Each of the works presented in this exhibition questions, in its own way, traditional schemas of representation, thus challenging identity at the same time. For example, Jutai Toonoo uses traditional materials to express a scathing critique of assimilation policies that were implemented as of the ‘40s by the federal government, policies which eventually lead to acculturation. Lucky Man by Qavavau Manumie also depicts another consequence resulting from the enforcement of these policies: Canadian Inuit communities’ economic dependence on the government. Such policies alter their identity by tampering with it and perniciously erase the millennial livelihood system to which they are accustomed. This reflection is equally found in the Seal Meat series in which the Greenlandic artist Bolatta Silis-Høegh portrays animal viscera with an abstract painterly treatment and in which the tableau becomes a representation of its own cultural hybridity. In the same manner, media artist Geronimo Inutiq collects creative samplings, a technique similar to collage, so as to criticize the colonialist image so often conveyed in society. By appropriating archival images of a stereotypical North and juxtaposing them to images that better reflect reality, he carries out a semantic diversion and calls for a redefinition of identity through a hybrid representation of nordicity.

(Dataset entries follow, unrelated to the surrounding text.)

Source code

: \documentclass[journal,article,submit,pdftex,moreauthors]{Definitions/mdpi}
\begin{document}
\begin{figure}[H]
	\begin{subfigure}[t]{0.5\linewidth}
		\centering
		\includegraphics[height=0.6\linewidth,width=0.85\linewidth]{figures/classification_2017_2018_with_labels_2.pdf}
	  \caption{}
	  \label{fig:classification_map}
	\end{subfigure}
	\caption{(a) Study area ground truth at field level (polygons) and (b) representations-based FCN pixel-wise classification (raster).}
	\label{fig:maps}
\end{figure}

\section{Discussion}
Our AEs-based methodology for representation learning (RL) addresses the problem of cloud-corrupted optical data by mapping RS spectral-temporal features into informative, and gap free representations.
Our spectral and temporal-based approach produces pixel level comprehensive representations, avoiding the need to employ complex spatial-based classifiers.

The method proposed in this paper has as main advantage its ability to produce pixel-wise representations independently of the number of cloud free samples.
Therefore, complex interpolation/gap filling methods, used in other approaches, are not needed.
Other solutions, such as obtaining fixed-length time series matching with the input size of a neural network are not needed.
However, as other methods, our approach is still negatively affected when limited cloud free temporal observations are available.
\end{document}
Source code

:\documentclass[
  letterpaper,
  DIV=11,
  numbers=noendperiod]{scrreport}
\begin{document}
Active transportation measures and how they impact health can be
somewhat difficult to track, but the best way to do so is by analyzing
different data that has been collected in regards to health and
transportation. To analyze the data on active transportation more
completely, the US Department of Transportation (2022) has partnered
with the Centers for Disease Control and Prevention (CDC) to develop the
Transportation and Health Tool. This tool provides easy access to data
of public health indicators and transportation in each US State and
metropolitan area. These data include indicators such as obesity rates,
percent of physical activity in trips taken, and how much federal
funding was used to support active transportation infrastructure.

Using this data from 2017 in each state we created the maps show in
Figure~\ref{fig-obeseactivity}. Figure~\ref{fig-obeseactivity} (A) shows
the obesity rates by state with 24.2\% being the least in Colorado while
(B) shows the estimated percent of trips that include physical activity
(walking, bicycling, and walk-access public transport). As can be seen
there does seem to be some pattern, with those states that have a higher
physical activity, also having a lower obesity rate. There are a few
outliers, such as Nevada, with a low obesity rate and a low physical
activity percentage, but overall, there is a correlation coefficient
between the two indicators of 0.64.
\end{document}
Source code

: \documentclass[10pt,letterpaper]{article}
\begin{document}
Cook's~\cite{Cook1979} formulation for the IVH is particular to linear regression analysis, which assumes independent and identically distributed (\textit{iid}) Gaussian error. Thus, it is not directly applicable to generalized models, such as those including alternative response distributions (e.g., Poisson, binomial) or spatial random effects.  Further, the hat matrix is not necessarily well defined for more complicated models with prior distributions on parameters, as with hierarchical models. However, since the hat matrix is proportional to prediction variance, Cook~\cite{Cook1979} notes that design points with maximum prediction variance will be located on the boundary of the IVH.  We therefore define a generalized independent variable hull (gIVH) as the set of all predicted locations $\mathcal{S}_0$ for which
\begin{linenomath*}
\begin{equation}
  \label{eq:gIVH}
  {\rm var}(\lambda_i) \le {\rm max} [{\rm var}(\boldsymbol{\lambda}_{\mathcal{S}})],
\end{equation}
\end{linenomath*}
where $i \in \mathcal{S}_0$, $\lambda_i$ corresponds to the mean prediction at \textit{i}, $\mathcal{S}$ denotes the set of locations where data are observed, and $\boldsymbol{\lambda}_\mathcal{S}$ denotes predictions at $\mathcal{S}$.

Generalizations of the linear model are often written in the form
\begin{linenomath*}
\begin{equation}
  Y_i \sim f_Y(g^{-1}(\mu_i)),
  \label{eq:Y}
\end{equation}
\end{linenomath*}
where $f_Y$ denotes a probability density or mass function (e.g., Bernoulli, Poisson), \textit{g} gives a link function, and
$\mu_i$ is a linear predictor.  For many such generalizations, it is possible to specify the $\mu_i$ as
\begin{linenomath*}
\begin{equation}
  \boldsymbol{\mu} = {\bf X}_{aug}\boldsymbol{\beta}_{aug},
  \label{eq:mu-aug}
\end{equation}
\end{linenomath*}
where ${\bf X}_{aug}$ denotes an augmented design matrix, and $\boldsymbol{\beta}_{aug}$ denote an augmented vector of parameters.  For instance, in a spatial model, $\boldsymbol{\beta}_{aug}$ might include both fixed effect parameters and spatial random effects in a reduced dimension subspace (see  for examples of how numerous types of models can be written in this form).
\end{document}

In a nutshell, the artwork, more personal and free-spirited, remains, at least formally speaking, strongly attached to traditional Inuit art. So, since culture plays a fundamental role in peoples’ acknowledgment of self-identity, the artworks become, in a perpetually evolving Arctic region, the voice expressing this dual identity, located somewhere between tradition and modernity, past and future, between stereotypes and reality.